Re: filesystem corruption

From: Chris Murphy <lists@colorremedies.com>
To: unlisted-recipients:; (no To-header on input)
Cc: Btrfs BTRFS <linux-btrfs@vger.kernel.org>
Subject: Re: filesystem corruption
Date: Sun, 2 Nov 2014 14:57:22 -0700	[thread overview]
Message-ID: <1C1C5F8B-DD79-4E4B-A530-D98DABA53E74@colorremedies.com> (raw)
In-Reply-To: <5455B7E7.3020404@pobox.com>

On Nov 1, 2014, at 10:49 PM, Robert White <rwhite@pobox.com> wrote:

> On 10/31/2014 10:34 AM, Tobias Holst wrote:
>> I am now using another system with kernel 3.17.2 and btrfs-tools 3.17
>> and inserted one of the two HDDs of my btrfs-RAID1 to it. I can't add
>> the second one as there are only two slots in that server.
>> 
>> This is what I got:
>> 
>>  tobby@ubuntu: sudo btrfs check /dev/sdb1
>> warning, device 2 is missing
>> warning devid 2 not found already
>> root item for root 1746, current bytenr 80450240512, current gen
>> 163697, current level 2, new bytenr 40074067968, new gen 163707, new
>> level 2
>> Found 1 roots with an outdated root item.
>> Please run a filesystem check with the option --repair to fix them.
>> 
>>  tobby@ubuntu: sudo btrfs check --repair /dev/sdb1
>> enabling repair mode
>> warning, device 2 is missing
>> warning devid 2 not found already
>> Unable to find block group for 0
>> extent-tree.c:289: find_search_start: Assertion `1` failed.
> 
> The read-only snapshots taken under 3.17.1 are your core problem.
> 
> Now btrfsck is refusing to operate on the degraded RAID because degraded RAID is degraded so it's read-only. (this is an educated guess).

Degradedness and writability are orthogonal. If there's some problem with the fs that prevents it from being mountable rw, then that'd apply for both normal and degraded operation. If the fs is OK, it should permit writable degraded mounts.

> Since btrfsck is _not_ a mount type of operation its got no "degraded mode" that would let you deal with half a RAID as far as I know.

That's a problem. I can see why a repair might need an additional flag (maybe force) to repair a volume that has the minimum number of devices for degraded mounting, but not all are present. Maybe we wouldn't want it to be easy to accidentally run a repair that changes the file system when a device happens to be missing inadvertently that could be found and connected later.

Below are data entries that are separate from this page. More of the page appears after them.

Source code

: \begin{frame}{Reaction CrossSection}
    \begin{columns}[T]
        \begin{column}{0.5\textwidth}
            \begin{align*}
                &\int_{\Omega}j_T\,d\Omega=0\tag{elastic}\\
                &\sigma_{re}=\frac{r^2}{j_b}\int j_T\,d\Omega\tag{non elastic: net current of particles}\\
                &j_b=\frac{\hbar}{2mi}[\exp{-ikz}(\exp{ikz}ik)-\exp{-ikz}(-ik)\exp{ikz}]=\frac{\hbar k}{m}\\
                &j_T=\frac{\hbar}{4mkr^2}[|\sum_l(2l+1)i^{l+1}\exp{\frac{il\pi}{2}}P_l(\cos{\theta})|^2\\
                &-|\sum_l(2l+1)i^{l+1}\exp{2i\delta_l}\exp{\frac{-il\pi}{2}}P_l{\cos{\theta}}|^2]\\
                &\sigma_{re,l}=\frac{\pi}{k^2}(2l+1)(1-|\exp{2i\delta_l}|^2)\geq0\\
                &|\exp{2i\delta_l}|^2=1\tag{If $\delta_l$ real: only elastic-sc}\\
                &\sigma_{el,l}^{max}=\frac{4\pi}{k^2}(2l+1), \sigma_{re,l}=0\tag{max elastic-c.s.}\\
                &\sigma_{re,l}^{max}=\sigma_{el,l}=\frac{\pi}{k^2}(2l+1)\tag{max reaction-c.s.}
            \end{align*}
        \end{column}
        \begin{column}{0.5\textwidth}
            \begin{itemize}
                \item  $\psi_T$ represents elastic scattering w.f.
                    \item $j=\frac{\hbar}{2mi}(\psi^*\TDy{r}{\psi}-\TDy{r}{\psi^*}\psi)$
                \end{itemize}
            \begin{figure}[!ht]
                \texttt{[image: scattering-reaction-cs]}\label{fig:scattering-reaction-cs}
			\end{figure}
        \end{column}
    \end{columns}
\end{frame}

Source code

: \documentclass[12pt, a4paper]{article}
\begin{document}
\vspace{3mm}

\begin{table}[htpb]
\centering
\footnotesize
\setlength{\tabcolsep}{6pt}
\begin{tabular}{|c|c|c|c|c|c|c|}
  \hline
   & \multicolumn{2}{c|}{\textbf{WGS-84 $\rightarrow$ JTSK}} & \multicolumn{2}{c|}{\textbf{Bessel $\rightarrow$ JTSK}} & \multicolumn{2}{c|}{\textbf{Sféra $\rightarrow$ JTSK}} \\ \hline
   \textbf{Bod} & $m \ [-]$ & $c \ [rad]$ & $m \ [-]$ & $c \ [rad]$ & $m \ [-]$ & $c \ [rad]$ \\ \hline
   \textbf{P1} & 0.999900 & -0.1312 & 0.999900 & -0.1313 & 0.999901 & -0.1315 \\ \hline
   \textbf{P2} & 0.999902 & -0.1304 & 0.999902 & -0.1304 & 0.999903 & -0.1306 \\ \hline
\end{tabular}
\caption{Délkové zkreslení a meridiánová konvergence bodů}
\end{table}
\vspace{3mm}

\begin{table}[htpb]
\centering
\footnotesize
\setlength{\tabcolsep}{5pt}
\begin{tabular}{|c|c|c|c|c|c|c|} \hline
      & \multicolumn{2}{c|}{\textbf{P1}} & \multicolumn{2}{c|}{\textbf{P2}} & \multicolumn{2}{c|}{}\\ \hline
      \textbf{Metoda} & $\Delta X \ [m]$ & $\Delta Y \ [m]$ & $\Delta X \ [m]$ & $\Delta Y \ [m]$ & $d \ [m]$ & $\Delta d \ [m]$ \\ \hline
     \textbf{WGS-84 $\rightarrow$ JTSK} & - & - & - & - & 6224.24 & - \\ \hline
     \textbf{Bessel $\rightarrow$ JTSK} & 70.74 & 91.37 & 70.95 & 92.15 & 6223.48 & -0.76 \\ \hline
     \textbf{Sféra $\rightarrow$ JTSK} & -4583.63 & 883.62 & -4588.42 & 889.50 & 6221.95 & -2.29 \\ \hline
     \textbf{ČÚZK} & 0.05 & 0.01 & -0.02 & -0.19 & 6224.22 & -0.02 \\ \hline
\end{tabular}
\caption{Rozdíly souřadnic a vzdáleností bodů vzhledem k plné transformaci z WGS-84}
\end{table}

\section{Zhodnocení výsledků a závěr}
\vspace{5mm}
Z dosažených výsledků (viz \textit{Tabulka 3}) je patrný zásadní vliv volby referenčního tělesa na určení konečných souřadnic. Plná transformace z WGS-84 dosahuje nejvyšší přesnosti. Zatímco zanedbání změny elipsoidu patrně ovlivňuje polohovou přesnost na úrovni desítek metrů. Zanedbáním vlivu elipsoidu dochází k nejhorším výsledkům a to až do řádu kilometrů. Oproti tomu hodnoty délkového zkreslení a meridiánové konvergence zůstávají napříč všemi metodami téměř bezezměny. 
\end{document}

I think related to this is a btrfs equivalent of a bitmap. The metadata already has this information in it, but possibly right now btrfs lacks the equivalent behavior of mdadm readd when a previously missing device is reconnected. If it has a bitmap then it doesn't have to be completely rebuilt, the bitmap contains information telling md how to "catch up" the readded device, i.e. only that which is different needs to be written upon a readd.

For example if I have a two device Btrfs raid1 for both data and metadata, and one device is removed and I mount -o degraded,rw one of them and make some small changes, unmount, then reconnect the missing device and mount NOT degraded - what happens? I haven't tried this. And I also don't know if a full balance (hours) is needed to "catch up" the formerly missing device. With md this is very fast - seconds/minutes depending on how much has been changed.

Chris Murphy